Since Rove was aware of the reports that Wilson was a CIA operative it was his responsibility to determine if her status was covert before confirming what Novak told him. Counter the "I heard that, too" quote with the fact, from the same source, that Rove said "Oh, you know about it" and add that since he had heard about that he became responsible for determining the classification of the information before saying "Oh, you know about it."

Mr. Rove was not at liberty to repeat classified information he may have learned from a reporter. Instead, he had an affirmative obligation to determine whether the information had been declassified before repeating it. The briefing booklet is explicit on this point: "before disseminating the information elsewhere ... the signer of the SF 312 must confirm through an authorized official that the information has, in fact, been declassified."
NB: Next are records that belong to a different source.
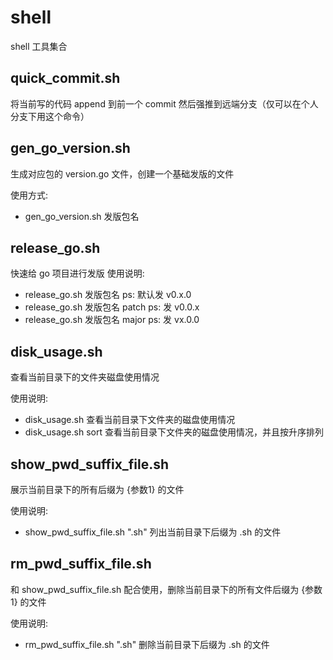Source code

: # shell
shell 工具集合

## quick_commit.sh
将当前写的代码 append 到前一个 commit 然后强推到远端分支（仅可以在个人分支下用这个命令）

## gen_go_version.sh
生成对应包的 version.go 文件，创建一个基础发版的文件

使用方式:
* gen_go_version.sh 发版包名

## release_go.sh
快速给 go 项目进行发版
使用说明:
* release_go.sh 发版包名 ps: 默认发 v0.x.0
* release_go.sh 发版包名 patch ps: 发 v0.0.x
* release_go.sh 发版包名 major ps: 发 vx.0.0

## disk_usage.sh
查看当前目录下的文件夹磁盘使用情况

使用说明:
* disk_usage.sh 查看当前目录下文件夹的磁盘使用情况
* disk_usage.sh sort 查看当前目录下文件夹的磁盘使用情况，并且按升序排列

## show_pwd_suffix_file.sh
展示当前目录下的所有后缀为 {参数1} 的文件

使用说明:
* show_pwd_suffix_file.sh ".sh" 列出当前目录下后缀为 .sh 的文件

## rm_pwd_suffix_file.sh
和 show_pwd_suffix_file.sh 配合使用，删除当前目录下的所有文件后缀为 {参数1} 的文件

使用说明:
* rm_pwd_suffix_file.sh ".sh" 删除当前目录下后缀为 .sh 的文件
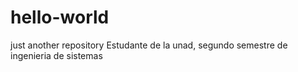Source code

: # hello-world
just another repository
Estudante de la unad, segundo semestre de ingenieria de sistemas
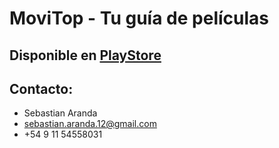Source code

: # MoviTop - Tu guía de películas

## Disponible en [PlayStore](https://play.google.com/store/apps/details?id=com.arandasebastian.movitop) 

## Contacto:
* Sebastian Aranda
* sebastian.aranda.12@gmail.com
* +54 9 11 54558031
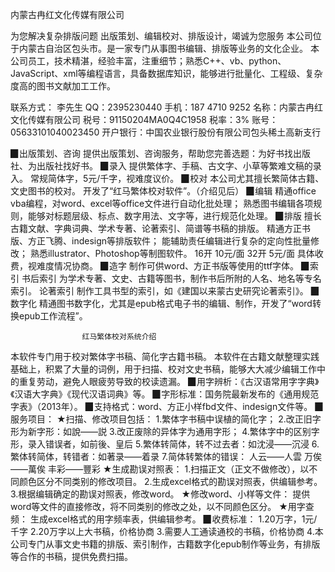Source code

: 内蒙古冉红文化传媒有限公司

为您解决复杂排版问题
出版策划、编辑校对、排版设计，竭诚为您服务
本公司位于内蒙古自治区包头市。是一家专门从事图书编辑、排版等业务的文化企业。
本公司员工，技术精湛，经验丰富，注重细节；熟悉C++、vb、python、JavaScript、xml等编程语言，具备数据库知识，能够进行批量化、工程级、复杂度高的图书文献加工工作。

联系方式：
李先生
QQ：2395230440
手机：187 4710 9252
名称：内蒙古冉红文化传媒有限公司
税号：91150204MA0Q4C1958
税率：3%
账号：05633101040023450
开户银行：中国农业银行股份有限公司包头稀土高新支行


▉出版策划、咨询
提供出版策划、咨询服务，帮助您完善选题：为好书找出版社、为出版社找好书。
▉录入
提供繁体字、手稿、古文字、小草等繁难文稿的录入。
常规简体字，5元/千字，视难度议价。
▉校对
本公司尤其擅长繁简体古籍、文史图书的校对。
开发了“红马繁体校对软件”。（介绍见后）
▉编辑
精通office vba编程，对word、excel等office文件进行自动化批处理；
熟悉图书编辑各项规则，能够对标题层级、标点、数字用法、文字等，进行规范化处理。
▉排版
擅长古籍文献、字典词典、学术专著、论著索引、简谱等书稿的排版。
精通方正书版、方正飞腾、indesign等排版软件；
能辅助责任编辑进行复杂的定向性批量修改；
熟悉illustrator、Photoshop等制图软件。
16开 10元/面
32开 5元/面
具体收费，视难度情况协商。
▉造字
制作可供word、方正书版等使用的ttf字体。
▉索引
书后索引
为学术专著、文史、古籍等图书，制作书后所附的人名、地名等专名索引。
论著索引
制作工具书型的索引，如《建国以来蒙古史研究论著索引》。
▉数字化
精通图书数字化，尤其是epub格式电子书的编辑、制作，开发了“word转换epub工作流程”。

                    红马繁体校对系统介绍
本软件专门用于校对繁体字书稿、简化字古籍书稿。
本软件在古籍文献整理实践基础上，积累了大量的词例，用于扫描、校对文史书稿，能够大大减少编辑工作中的重复劳动，避免人眼疲劳导致的校读遗漏。
▉用字辨析：《古汉语常用字字典》《汉语大字典》《现代汉语词典》等。
▉字形标准：国务院最新发布的《通用规范字表》（2013年）。
▉支持格式：word、方正小样fbd文件、indesign文件等。
▉服务项目：
★扫描、修改项目包括：
1.繁体字书稿中误植的简化字；
2.改正旧字形为新字形：如說——説
3.改正废除的异体字为通用字形；
4.繁体字中的区别字形，录入错误者，如前後、皇后
5.繁体转简体，转不过去者：如沈浸——沉浸
6.繁体转简体，转错者：如著录——着录
7.简体转繁体的错误：
人云——人雲
万俟——萬俟
丰彩——豐彩
★生成勘误对照表：
1.扫描正文（正文不做修改），以不同颜色区分不同类别的修改项目。
2.生成excel格式的勘误对照表，供编辑参考。
3.根据编辑确定的勘误对照表，修改word。
★修改word、小样等文件：
提供word等文件的直接修改，将不同类别的修改之处，以不同颜色区分。
★用字查频：
生成excel格式的用字频率表，供编辑参考。
▉收费标准：
1.20万字，1元/千字
2.20万字以上大书稿，价格协商
3.需要人工通读通校的书稿，价格协商
4.本公司专门从事文史书籍的排版、索引制作，古籍数字化epub制作等业务，有排版等合作的书稿，提供免费扫描。
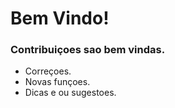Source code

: # Bem Vindo!

### Contribuiçoes sao bem vindas.

* Correçoes.
* Novas funçoes. 
* Dicas e ou sugestoes.
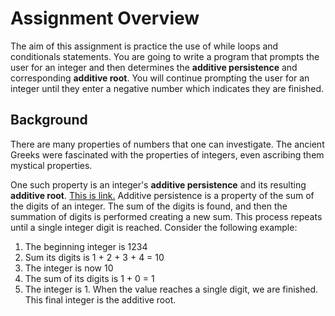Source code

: # Assignment Overview

The aim of this assignment is practice the use of while loops and conditionals statements. You are going to write a program that prompts the user for an integer and then determines the **additive persistence** and corresponding **additive root**. You will continue prompting the user for an integer until they enter a negative number which indicates they are finished.

## Background

There are many properties of numbers that one can investigate. The ancient Greeks were fascinated with the properties of integers, even ascribing them mystical properties.

One such property is an integer's **additive persistence** and its resulting **additive root**. [This is link.](http://mathworld.wolfram.com/AdditivePersistence.html) Additive persistence is a property of the sum of the digits of an integer. The sum of the digits is found, and then the summation of digits is performed creating a new sum. This process repeats until a single integer digit is reached. Consider the following example:

1. The beginning integer is 1234
2. Sum its digits is 1 + 2 + 3 + 4 = 10
3. The integer is now 10
4. The sum of its digits is 1 + 0 = 1
5. The integer is 1. When the value reaches a single digit, we are finished. This final integer is the additive root.

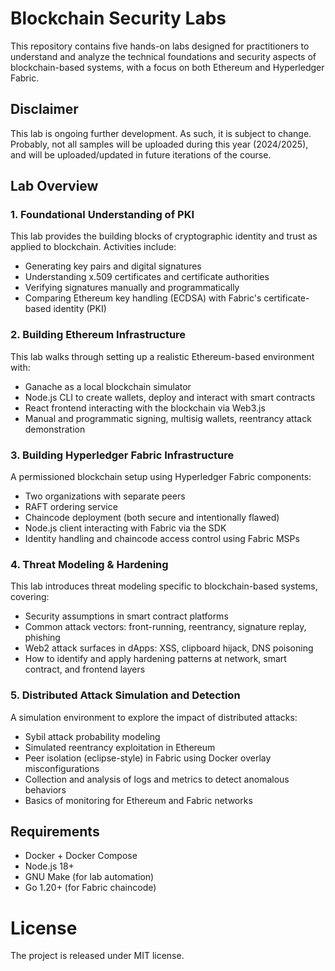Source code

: # Blockchain Security Labs

This repository contains five hands-on labs designed for practitioners to understand and analyze the technical foundations and security aspects of blockchain-based systems, with a focus on both Ethereum and Hyperledger Fabric.

## Disclaimer
This lab is ongoing further development. As such, it is subject to change. 
Probably, not all samples will be uploaded during this year (2024/2025), and will be uploaded/updated in 
future iterations of the course.

## Lab Overview

### 1. Foundational Understanding of PKI
This lab provides the building blocks of cryptographic identity and trust as applied to blockchain. Activities include:
- Generating key pairs and digital signatures
- Understanding x.509 certificates and certificate authorities
- Verifying signatures manually and programmatically
- Comparing Ethereum key handling (ECDSA) with Fabric's certificate-based identity (PKI)

### 2. Building Ethereum Infrastructure
This lab walks through setting up a realistic Ethereum-based environment with:
- Ganache as a local blockchain simulator
- Node.js CLI to create wallets, deploy and interact with smart contracts
- React frontend interacting with the blockchain via Web3.js
- Manual and programmatic signing, multisig wallets, reentrancy attack demonstration

### 3. Building Hyperledger Fabric Infrastructure
A permissioned blockchain setup using Hyperledger Fabric components:
- Two organizations with separate peers
- RAFT ordering service
- Chaincode deployment (both secure and intentionally flawed)
- Node.js client interacting with Fabric via the SDK
- Identity handling and chaincode access control using Fabric MSPs

### 4. Threat Modeling & Hardening
This lab introduces threat modeling specific to blockchain-based systems, covering:
- Security assumptions in smart contract platforms
- Common attack vectors: front-running, reentrancy, signature replay, phishing
- Web2 attack surfaces in dApps: XSS, clipboard hijack, DNS poisoning
- How to identify and apply hardening patterns at network, smart contract, and frontend layers

### 5. Distributed Attack Simulation and Detection
A simulation environment to explore the impact of distributed attacks:
- Sybil attack probability modeling
- Simulated reentrancy exploitation in Ethereum
- Peer isolation (eclipse-style) in Fabric using Docker overlay misconfigurations
- Collection and analysis of logs and metrics to detect anomalous behaviors
- Basics of monitoring for Ethereum and Fabric networks

## Requirements
- Docker + Docker Compose
- Node.js 18+
- GNU Make (for lab automation)
- Go 1.20+ (for Fabric chaincode)

# License
The project is released under MIT license.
Now what should happen. Since currently Karl Rove's only superiors are Andrew Card and George W. Bush they become responsible for taking action in response to Rove's action.

The White House has an affirmative obligation to investigate and take remedial action separate and apart from any ongoing criminal investigation. The executive order specifically provides that when a breach occurs, each agency must "take appropriate and prompt corrective action." This includes a determination of whether individual employees improperly disseminated or obtained access to classified information.

The executive order further provides that sanctions for violations are not optional. The executive order expressly provides: "Officers and employees of the United States Government ... shall be subject to appropriate sanctions if they knowingly, willfully, or negligently ... disclose to unauthorized persons information properly classified."

At the very least the White House Chief of Staff, Andrew Card, should revoke Rove's security clearance and suspend him since he cannot fulfill his duties as Deputy Chief of Staff without a security clearance. Once the independent council has finished his investigation the White House should have an internal investigation. Actually the White House should have started that investigation the day Novak's column appeared and suspended Rove as soon as the fact that he talked to Novak, Cooper, Miller, Scarborough, or any other reporter was uncovered as long as the prior to the time when the CIA officially lifted Mrs. Plame's covert status after Novak's column appeared.

Rove's lawyer admitted that Rove was aware that the press had information concerning Mrs. Plame's employment with the CIA.

Since Mrs. Plame was not an overt CIA employee Karl Rove was responsible for determining her covert status since he now had knowledge of her employment.

When Karl Rove stated "oh, you know about it." he confirmed that if was a fact.

When Karl Rove told Matt Cooper that "Wilson's wife" is a CIA employee working on WMD issues he blatantly disclosed classified information that he was responsible for knowing the classification of.

The White House was responsible for commencing an internal investigation as soon as the CIA informed them that Mrs. Wilson had been covert and "senior administration officials were cited as Novak's source.

The White House failed to determine the source of a leak of classified information and therefore placed national security at risk.

Now that Rove and Libby's involvement has been disclosed the White House is continuing to place national security at risk by not suspending them untill an investigation is complete.

The President has no control of his administration. It should not have taken two years and press leaks to determine who leaked this.

Possible national security risks must be minimized in a time of war. National security cannot take play second fiddle to politics.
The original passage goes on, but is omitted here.